We spoke with a taqueria chef on how you can easily make your own tortillas at home!
flour tortilla

Is the grocery store out of tortillas, again? If you find yourself staring at an empty shelf where tortillas used to be, don't stress. You can actually make this pantry staple with a few easy steps, and we spoke to a chef on how to make tortillas at home.

Chef Thomas Ortega of the Parq Restaurant Group, which represents four of his restaurants in Los Angeles—Amor y Tacos, Playa Amor, Ortega120, and Amorcito—shared with us a few of his tips on how to make the best flour and corn tortillas with items you already have. Here's what he had to say.

To make flour tortillas

The secret ingredient for Chef Ortega's tortillas? Shortening!

"For flour tortillas at home it's best to use shortening, or butter if you don't want to or can't find shortening," says Chef Ortega. "If you want to be super [original] use lard if you can find some."
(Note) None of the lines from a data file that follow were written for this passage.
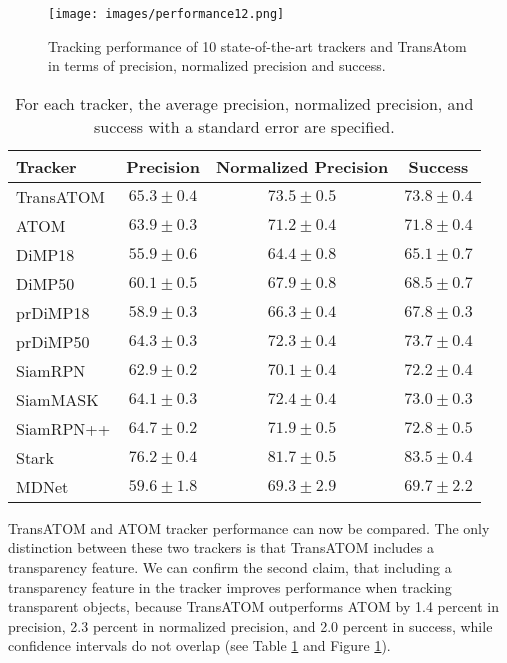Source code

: \begin{figure}[h]
\caption{Tracking performance of 10 state-of-the-art trackers and TransAtom in terms of precision, normalized precision and success.}
\label{fig:fig1}
\centering
\texttt{[image: images/performance12.png]}
\end{figure}


\begin{table}[h]
\centering
\caption{For each tracker, the average precision, normalized precision, and success with a standard error are specified.}
\label{tab:my-table4}
\begin{tabular}{@{}lccc@{}}
\toprule
Tracker           & Precision  & Normalized Precision & Success    \\ \midrule
TransATOM      & $65.3 \pm 0.4$      & $73.5 \pm 0.5$               & $73.8\pm 0.4$      \\
ATOM           & $63.9 \pm 0.3$       & $71.2   \pm 0.4$             & $71.8 \pm 0.4$     \\
DiMP18         & $55.9 \pm 0.6$      & $64.4  \pm 0.8$              & $65.1\pm 0.7$      \\
DiMP50         & $60.1 \pm 0.5$      & $67.9   \pm 0.8$             & $68.5 \pm 0.7$     \\
prDiMP18       & $58.9 \pm 0.3$      & $66.3\pm 0.4$                & $67.8\pm 0.3$      \\
prDiMP50       & $64.3 \pm 0.3$       & $72.3 \pm 0.4$               & $73.7\pm 0.4$      \\
SiamRPN        & $62.9 \pm 0.2$      & $70.1 \pm 0.4$               & $72.2 \pm 0.4$     \\
SiamMASK       & $64.1 \pm 0.3$      & $72.4\pm 0.4$                & $73.0\pm 0.3$      \\
SiamRPN++   & $64.7 \pm 0.2$      & $71.9 \pm 0.5$               & $72.8\pm 0.5$      \\
Stark          & $76.2 \pm 0.4$      & $81.7 \pm 0.5$               & $83.5 \pm 0.4$   \\
MDNet          & $59.6  \pm 1.8$     & $69.3 \pm 2.9$               & $69.7\pm 2.2$      \\ \bottomrule
\end{tabular}
\end{table}


TransATOM and ATOM tracker performance can now be compared. The only distinction between these two trackers is that TransATOM includes a transparency feature. We can confirm the second claim, that including a transparency feature in the tracker improves performance when tracking transparent objects, because TransATOM outperforms ATOM by 1.4 percent in precision, 2.3 percent in normalized precision, and 2.0 percent in success, while confidence intervals do not overlap (see Table \ref{tab:my-table4} and Figure \ref{fig:fig1}).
To make these tortillas, mix together 2 cups of flour with 1/4 cup (2 oz.) of butter or lard. Chef Ortega also says you can substitute olive oil or avocado oil if that's all that you have in the house.

To mix, put the two ingredients in a food processor or electric stand mixer and mix until the ingredients come together. "Don't over mix," Chef Ortega says. "If you don't have either of these machines, a good ol' bowl and your hands will work (crumble the flour and lard, butter or shortening with your fingers until resembling a bunch of little crumbs then add the rest of ingredients). When your dough is mixed it will be sticky so when you remove from the bowl add flour to [a counter] surface. Portion as many ping pong size balls as possible and let [the dough] rest on a sheet pan for 30 minutes."

Chef Ortega sometimes adds a pinch of sugar into the dough for taste, but doesn't add too much or it won't balance well. Want a healthier tortilla? Try substituting half wheat flour into the recipe.

RELATED: The easy way to make healthier comfort foods.

To make corn tortillas

To make corn tortillas, mixing together masa harina, water, and salt will create an authentic corn tortilla dough. "You can also mix this dough with a food processor or kitchen aid mixer or by hand. When this dough is ready it will not be sticky but you may need to keep adding sprinkles of water because it takes more time for corn flour to absorb water opposed to regular flour. Also make sure you always add enough salt to your dough as this will make or break the flavor of your tortilla."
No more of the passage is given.